Walsingham continues his narrative: “About an hour after the execution, the cruel and bloody people of this town, not content with their death, took [their bodies] down from the gallows, and drew them about the streets, thrusting them through with daggers and shooting of dags [pistols] at them, cutting off their ears, and omitting no other kind of villainous and barbarous cruelty.” There were others to be executed, but the queen-mother “with no small difficulty,” persuaded her son to respite them for awhile. “The king is now grown so bloody-minded,” concludes Walsingham, “that they who advised him thereto do repent the same, and do fear that the old saying will prove true—malum consilium consultori pessimum.”[678] After this we can well believe the story that Charles ordered torches to be held near the faces of his two victims, that he might the clearer see their dying agonies. When the cruel tragedy on the Grève was over, the royal spectators, including Henry of Navarre, retired to a magnificent supper provided for them at the Hotel-de-Ville, at the windows of which they had been sitting.[679]

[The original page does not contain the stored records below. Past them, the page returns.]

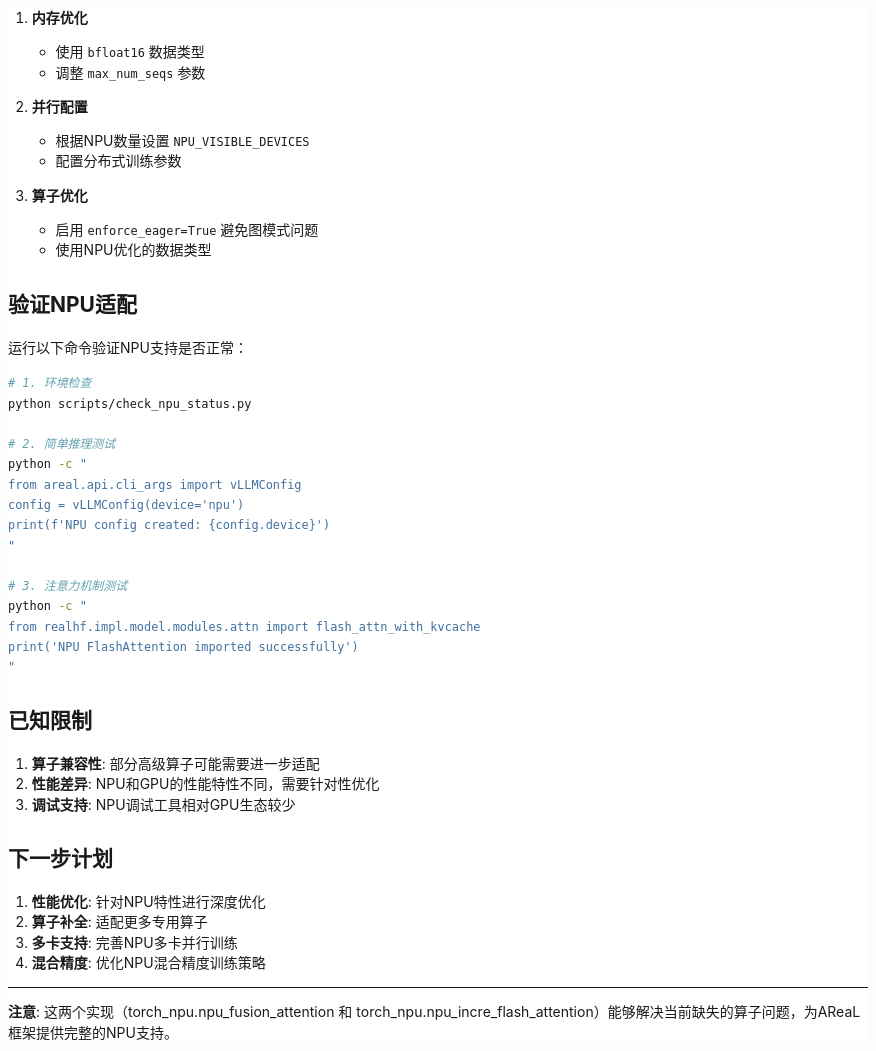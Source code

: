1. **内存优化**
   - 使用 `bfloat16` 数据类型
   - 调整 `max_num_seqs` 参数

2. **并行配置**
   - 根据NPU数量设置 `NPU_VISIBLE_DEVICES`
   - 配置分布式训练参数

3. **算子优化**
   - 启用 `enforce_eager=True` 避免图模式问题
   - 使用NPU优化的数据类型

## 验证NPU适配

运行以下命令验证NPU支持是否正常：

```bash
# 1. 环境检查
python scripts/check_npu_status.py

# 2. 简单推理测试
python -c "
from areal.api.cli_args import vLLMConfig
config = vLLMConfig(device='npu')
print(f'NPU config created: {config.device}')
"

# 3. 注意力机制测试
python -c "
from realhf.impl.model.modules.attn import flash_attn_with_kvcache
print('NPU FlashAttention imported successfully')
"
```

## 已知限制

1. **算子兼容性**: 部分高级算子可能需要进一步适配
2. **性能差异**: NPU和GPU的性能特性不同，需要针对性优化
3. **调试支持**: NPU调试工具相对GPU生态较少

## 下一步计划

1. **性能优化**: 针对NPU特性进行深度优化
2. **算子补全**: 适配更多专用算子
3. **多卡支持**: 完善NPU多卡并行训练
4. **混合精度**: 优化NPU混合精度训练策略

---

**注意**: 这两个实现（torch_npu.npu_fusion_attention 和 torch_npu.npu_incre_flash_attention）能够解决当前缺失的算子问题，为AReaL框架提供完整的NPU支持。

About a month after the massacre, Henry of Navarre and the Prince of Condé both abjured. The instrument of their conversion to orthodoxy was Sureau du Rozier, at one time minister at Orleans, and the fanatic apologist of Poltrot’s crime; but yielding to temptation, and partly also to fear, he abjured Protestantism, and, like all new converts, was eager to show his zeal by converting his late brethren. The two princes listened to his arguments, and professed themselves convinced; but they only temporized with a king who was capable, in one of his mad bursts of passion, of ordering them to execution. At the beginning of October the princes wrote to the pope, expressing sorrow for their past errors and promising to be faithful sons of the Catholic Church in future. The pope graciously accepted their recantations, and returned them the necessary dispensations for their marriages.[680] Henry went farther than was necessary to show his new zeal, by abolishing the Reformed religion in his maternal states. “M. Grammont hath commission from the king,” writes Walsingham, “to suppress all preaching in Bearn, and to plant there the Catholic religion, which is a verification of the king’s [Charles] intention touching the observation of his edict irrevocable for the toleration of religion.”[681] But the Bearnese stoutly refused to act upon the order, on the ground that the king was a prisoner in Paris and under constraint.